— Required action —
Could the lines from the start of the data through the line with "The analysis of" be set down exactly, with no pictures among them?

(Pictures paired with source code)
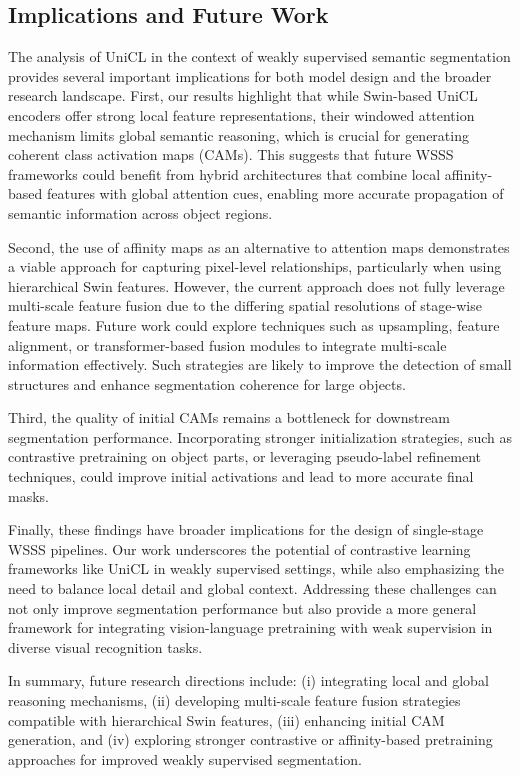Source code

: 
\subsection{Implications and Future Work}
\label{subsec:implications_and_future_work}
The analysis of UniCL in the context of weakly supervised semantic segmentation provides several important implications for both model design and the broader research landscape. First, our results highlight that while Swin-based UniCL encoders offer strong local feature representations, their windowed attention mechanism limits global semantic reasoning, which is crucial for generating coherent class activation maps (CAMs). This suggests that future WSSS frameworks could benefit from hybrid architectures that combine local affinity-based features with global attention cues, enabling more accurate propagation of semantic information across object regions.  

Second, the use of affinity maps as an alternative to attention maps demonstrates a viable approach for capturing pixel-level relationships, particularly when using hierarchical Swin features. However, the current approach does not fully leverage multi-scale feature fusion due to the differing spatial resolutions of stage-wise feature maps. Future work could explore techniques such as upsampling, feature alignment, or transformer-based fusion modules to integrate multi-scale information effectively. Such strategies are likely to improve the detection of small structures and enhance segmentation coherence for large objects.  

Third, the quality of initial CAMs remains a bottleneck for downstream segmentation performance. Incorporating stronger initialization strategies, such as contrastive pretraining on object parts, or leveraging pseudo-label refinement techniques, could improve initial activations and lead to more accurate final masks.  

Finally, these findings have broader implications for the design of single-stage WSSS pipelines. Our work underscores the potential of contrastive learning frameworks like UniCL in weakly supervised settings, while also emphasizing the need to balance local detail and global context. Addressing these challenges can not only improve segmentation performance but also provide a more general framework for integrating vision-language pretraining with weak supervision in diverse visual recognition tasks.  

In summary, future research directions include: (i) integrating local and global reasoning mechanisms, (ii) developing multi-scale feature fusion strategies compatible with hierarchical Swin features, (iii) enhancing initial CAM generation, and (iv) exploring stronger contrastive or affinity-based pretraining approaches for improved weakly supervised segmentation.
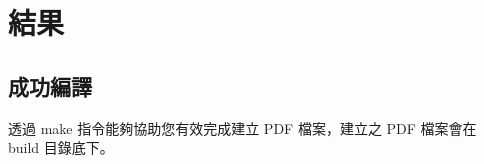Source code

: \chapter{結果}\label{result}

\section{成功編譯}
透過 make 指令能夠協助您有效完成建立 PDF 檔案，建立之 PDF 檔案會在 build 目錄底下。

\clearpage

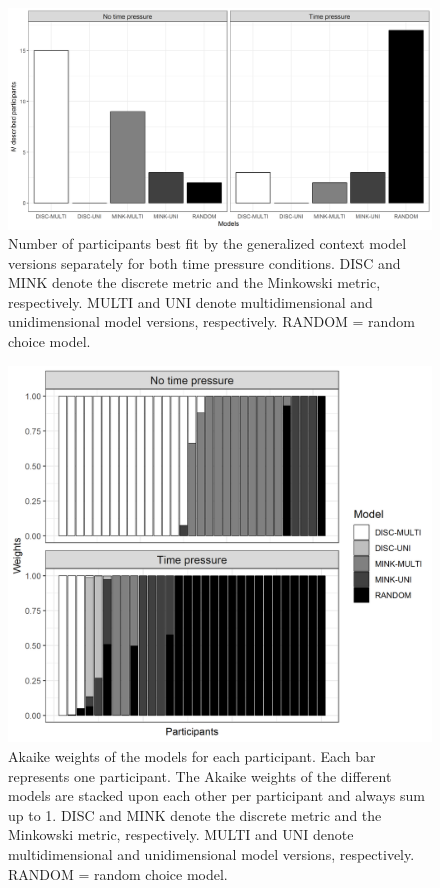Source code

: \documentclass[a4paper,man,natbib]{apa6}
\begin{document}
\begin{figure}[htbp]
\centering
\includegraphics[width = \textwidth]{fig_model_selection.png}
\caption{Number of participants best fit by the generalized context model versions separately for both time pressure conditions. DISC and MINK denote the discrete metric and the Minkowski metric, respectively. MULTI and UNI denote multidimensional and unidimensional model versions, respectively. RANDOM = random choice model.}
\label{fig:model_selection}
\end{figure}

\begin{figure}[htbp]
\centering
\includegraphics[width = \textwidth]{fig_aic.png}
\caption{Akaike weights of the models for each participant. Each bar represents one participant. The Akaike weights of the different models are stacked upon each other per participant and always sum up to 1. DISC and MINK denote the discrete metric and the Minkowski metric, respectively. MULTI and UNI denote multidimensional and unidimensional model versions, respectively. RANDOM = random choice model.}
\label{fig:aic}
\end{figure}
\end{document}

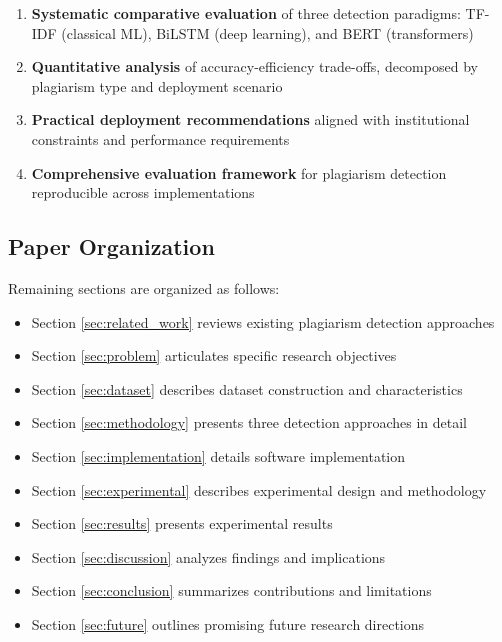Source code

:\begin{enumerate}
  \item \textbf{Systematic comparative evaluation} of three detection paradigms: TF-IDF (classical ML), BiLSTM (deep learning), and BERT (transformers)
  
  \item \textbf{Quantitative analysis} of accuracy-efficiency trade-offs, decomposed by plagiarism type and deployment scenario
  
  \item \textbf{Practical deployment recommendations} aligned with institutional constraints and performance requirements
  
  \item \textbf{Comprehensive evaluation framework} for plagiarism detection reproducible across implementations
\end{enumerate}

\subsection{Paper Organization}

Remaining sections are organized as follows:
\begin{itemize}
  \item Section \ref{sec:related_work} reviews existing plagiarism detection approaches
  \item Section \ref{sec:problem} articulates specific research objectives
  \item Section \ref{sec:dataset} describes dataset construction and characteristics
  \item Section \ref{sec:methodology} presents three detection approaches in detail
  \item Section \ref{sec:implementation} details software implementation
  \item Section \ref{sec:experimental} describes experimental design and methodology
  \item Section \ref{sec:results} presents experimental results
  \item Section \ref{sec:discussion} analyzes findings and implications
  \item Section \ref{sec:conclusion} summarizes contributions and limitations
  \item Section \ref{sec:future} outlines promising future research directions
\end{itemize}
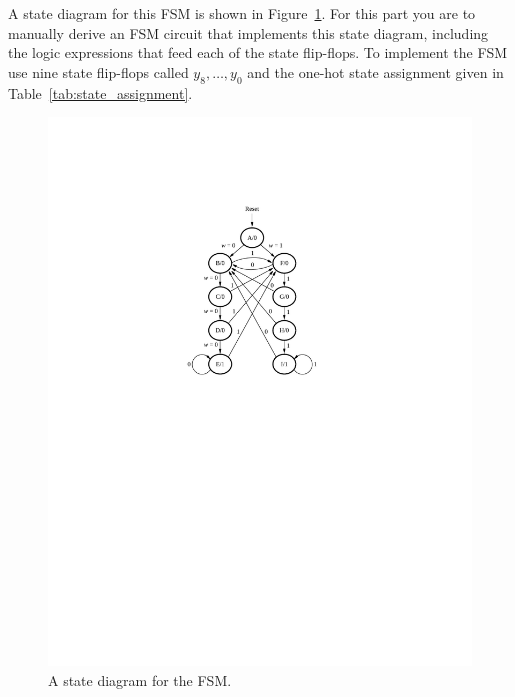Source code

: \documentclass[epsfig,10pt,fullpage]{article}
\begin{document}
A state diagram for this FSM is shown in Figure~\ref{fig:state_diagram}. For this part you are to manually
derive an FSM circuit that implements this state diagram, including the logic expressions
that feed each of the state flip-flops. To
implement the FSM use nine state flip-flops called $y_8, \ldots, y_0$ and the 
one-hot state assignment given in Table~\ref{tab:state_assignment}.

\begin{figure}[H]
\centerline{
\includegraphics{figures/figure2.pdf}}
\caption{A state diagram for the FSM.}
\label{fig:state_diagram}
\end{figure}
\end{document}
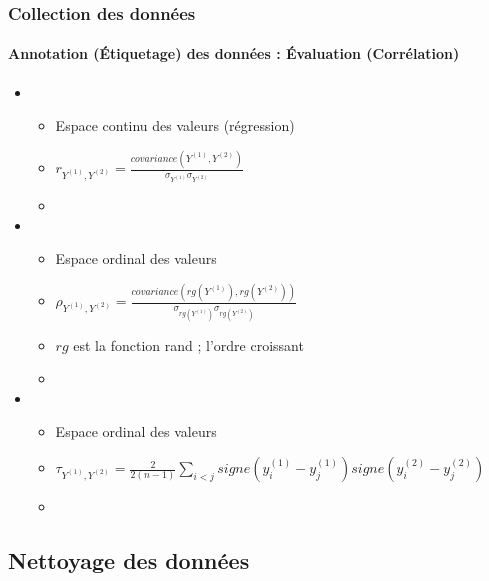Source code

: \documentclass[xcolor=table]{beamer}
\begin{document}
\begin{frame}
	\frametitle{Collection des données}
	\framesubtitle{Annotation (Étiquetage) des données : Évaluation (Corrélation)}
	
	\begin{itemize}
		\item {}
		\begin{itemize}
			\item Espace continu des valeurs (régression)
			\item $r_{Y^{(1)},Y^{(2)}} = \frac{covariance(Y^{(1)},Y^{(2)})}{\sigma_{Y^{(1)}} \sigma_{Y^{(2)}}}$
			\item {}
		\end{itemize}
		\item {}
		\begin{itemize}
			\item Espace ordinal des valeurs
			\item $\rho_{Y^{(1)},Y^{(2)}} = \frac{covariance(rg(Y^{(1)}),rg(Y^{(2)}))}{\sigma_{rg(Y^{(1)})} \sigma_{rg(Y^{(2)})}}$
			\item $rg$ est la fonction rand ; l'ordre croissant
			\item {}
		\end{itemize}
		\item {}
		\begin{itemize}
			\item Espace ordinal des valeurs
			\item $\tau_{Y^{(1)},Y^{(2)}} = \frac{2}{2 (n-1)} \sum_{i<j} signe(y^{(1)}_i - y^{(1)}_j) signe(y^{(2)}_i - y^{(2)}_j)$
			\item {}
		\end{itemize}
	\end{itemize}
	
\end{frame}

\subsection{Nettoyage des données}
\end{document}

— Task answer —
Source code

: 
\subsection{Implications and Future Work}
\label{subsec:implications_and_future_work}
The analysis of UniCL in the context of weakly supervised semantic segmentation provides several important implications for both model design and the broader research landscape. First, our results highlight that while Swin-based UniCL encoders offer strong local feature representations, their windowed attention mechanism limits global semantic reasoning, which is crucial for generating coherent class activation maps (CAMs). This suggests that future WSSS frameworks could benefit from hybrid architectures that combine local affinity-based features with global attention cues, enabling more accurate propagation of semantic information across object regions.  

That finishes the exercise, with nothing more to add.